One consequence of the state of emergency declaration is that the Chilean military will be called into the streets to keep the violence in check. This could be unnerving to some as Chile is obviously a country with a history of military crackdown and violence, and calling the military has been rare since the country’s return to democracy. The last time this occurred was in 2010 in response to a devastating earthquake (The Guardian). The metro fare issue seemed to just be a spark for greater discontent at this point, as the protesters really seem to be focused on high costs of living, increasing inequality in recent years, and rising costs of healthcare and education among other things. (The Guardian) Both articles I read on this issue provided quotations from official government sources on the matter, while only The Guardian provided quotations from any protesters.

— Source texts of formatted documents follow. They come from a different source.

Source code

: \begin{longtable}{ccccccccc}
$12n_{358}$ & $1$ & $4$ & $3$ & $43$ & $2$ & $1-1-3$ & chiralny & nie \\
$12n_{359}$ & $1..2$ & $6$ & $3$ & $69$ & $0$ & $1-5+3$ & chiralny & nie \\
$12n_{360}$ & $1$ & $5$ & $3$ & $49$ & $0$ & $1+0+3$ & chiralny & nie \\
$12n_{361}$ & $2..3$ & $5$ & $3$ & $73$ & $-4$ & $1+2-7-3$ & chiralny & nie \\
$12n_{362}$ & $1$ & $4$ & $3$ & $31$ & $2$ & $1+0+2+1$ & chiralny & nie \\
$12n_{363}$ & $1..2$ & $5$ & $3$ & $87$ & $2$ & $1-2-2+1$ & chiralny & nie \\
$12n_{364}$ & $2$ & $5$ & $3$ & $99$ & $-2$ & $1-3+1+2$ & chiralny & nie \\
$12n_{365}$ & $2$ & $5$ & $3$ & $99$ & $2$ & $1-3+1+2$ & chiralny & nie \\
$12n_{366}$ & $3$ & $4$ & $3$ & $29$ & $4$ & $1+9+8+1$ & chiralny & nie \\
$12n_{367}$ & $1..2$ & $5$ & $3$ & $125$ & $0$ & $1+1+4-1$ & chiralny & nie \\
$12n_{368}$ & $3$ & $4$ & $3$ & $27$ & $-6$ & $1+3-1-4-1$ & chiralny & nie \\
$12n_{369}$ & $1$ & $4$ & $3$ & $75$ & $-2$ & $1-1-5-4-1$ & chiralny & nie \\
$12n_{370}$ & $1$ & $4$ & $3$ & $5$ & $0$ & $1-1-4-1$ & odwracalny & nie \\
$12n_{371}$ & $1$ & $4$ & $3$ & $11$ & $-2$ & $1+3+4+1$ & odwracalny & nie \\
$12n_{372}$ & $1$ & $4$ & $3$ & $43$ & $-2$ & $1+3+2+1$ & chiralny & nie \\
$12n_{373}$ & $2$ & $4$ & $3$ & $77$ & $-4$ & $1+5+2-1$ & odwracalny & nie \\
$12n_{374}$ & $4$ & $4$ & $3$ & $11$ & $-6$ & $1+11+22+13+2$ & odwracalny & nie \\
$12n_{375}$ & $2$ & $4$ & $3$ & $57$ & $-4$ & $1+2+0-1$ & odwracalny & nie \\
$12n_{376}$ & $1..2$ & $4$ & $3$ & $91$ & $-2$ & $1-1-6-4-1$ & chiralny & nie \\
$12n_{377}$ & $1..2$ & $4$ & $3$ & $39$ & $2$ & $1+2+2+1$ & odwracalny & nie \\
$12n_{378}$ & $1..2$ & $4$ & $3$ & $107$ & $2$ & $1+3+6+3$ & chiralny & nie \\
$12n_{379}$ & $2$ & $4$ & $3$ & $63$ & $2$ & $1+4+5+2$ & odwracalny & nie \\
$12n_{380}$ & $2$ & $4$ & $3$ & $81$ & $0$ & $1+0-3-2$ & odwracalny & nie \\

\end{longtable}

In regards to how this problem is covered in a Latin American context, both articles briefly mentioned Chile’s history of military rule under Pinochet, but neither goes into great detail on the origins of the inequality issue. Both seem to just be reporting of riots that happen to be going on in a Latin American country.
These articles clearly relate to what we are currently studying in class as it relates to Chile and ongoing problems in the country that relate to the Chilean Revolution under Pinochet. One of the main issues being raised in these protests is inequality, which according to the Becker reading on Pinochet’s rule, can be traced back to those times. Similarly to how Chile is seen as a wealthy, but unequal country today, Becker says as a consequence of Pinochet’s economic policies, “The rich became richer and the poor poorer, leading to one of the most inequitable economies in the world” (Becker, 152). It is likely that the inequality created by Pinochet’s economic policies continue to exist even almost 30 years after Chile’s return to democracy.

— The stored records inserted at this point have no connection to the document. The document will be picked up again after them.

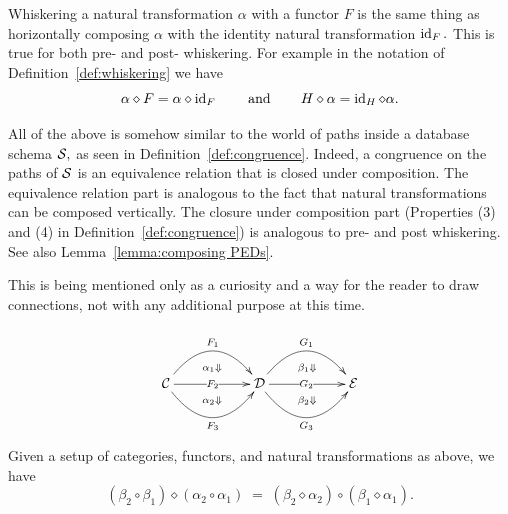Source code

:\documentclass[../main/CT4S-EN-RU]{subfiles}
\begin{document}
\begin{definitionRUS}\label{def:horizontal comp of nt}
\end{definitionRUS}

\begin{remarkENG}
Whiskering a natural transformation $\alpha$ with a functor $F$ is the same thing as horizontally composing $\alpha$ with the identity natural transformation $\operatorname{id}_F.$ This is true for both pre- and post- whiskering. For example in the notation of Definition~\ref{def:whiskering} we have 
$$\alpha\diamond F = \alpha\diamond\operatorname{id}_F\hspace{.3in}\textnormal{and}\hspace{.3in} H\diamond\alpha=\operatorname{id}_H\diamond\alpha.$$
\end{remarkENG}

\begin{remarkRUS}
\end{remarkRUS}

\begin{remarkENG}
All of the above is somehow similar to the world of paths inside a database schema $\mathcal{S},$ as seen in Definition~\ref{def:congruence}. Indeed, a congruence on the paths of $\mathcal{S}$ is an equivalence relation that is closed under composition. The equivalence relation part is analogous to the fact that natural transformations can be composed vertically. The closure under composition part (Properties (3) and (4) in Definition~\ref{def:congruence}) is analogous to pre- and post whiskering. See also Lemma~\ref{lemma:composing PEDs}. 

This is being mentioned only as a curiosity and a way for the reader to draw connections, not with any additional purpose at this time.
\end{remarkENG}

\begin{remarkRUS}
\end{remarkRUS}

\begin{theoremENG}
$$
\xymatrix{
&\ar@{}[d]|(.65){\alpha_1\Down}&&\ar@{}[d]|(.65){\beta_1\Down}\\
\mcC\ar@/^2pc/[rr]^{F_1}\ar[rr]|{F_2}\ar@/_2pc/[rr]_{F_3}&&\mcD\ar@/^2pc/[rr]^{G_1}\ar[rr]|{G_2}\ar@/_2pc/[rr]_{G_3}&&\mcE\\
&\ar@{}[u]|(.65){\alpha_2\Down}&&\ar@{}[u]|(.65){\beta_2\Down}}
$$
Given a setup of categories, functors, and natural transformations as above, we have
$$(\beta_2\circ\beta_1)\diamond(\alpha_2\circ\alpha_1)\;=\;(\beta_2\diamond\alpha_2)\circ(\beta_1\diamond\alpha_1).$$
\end{theoremENG}
\end{document}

Bartlett, John. “Chile Protests: State of Emergency Declared in Santiago as Violence Escalates.” The Guardian. Guardian News and Media, 19 Oct. 2019. Web. 20 Oct. 2019.
Sherwood, Dave, and Aislinn Laing. “Chile President Pinera Declares Emergency as Capital Rocked by Riots.” Reuters. Thomson Reuters, 19 Oct. 2019. Web. 20 Oct. 2019.
“Chile’s President Declares State of Emergency after Riots over Metro Fare.” France 24. N.p., 19 Oct. 2019. Web. 20 Oct. 2019.
Becker, Marc. Twentieth-Century Latin American Revolutions. Lanham, MD: Rowman & Littlefield, 2017. Print.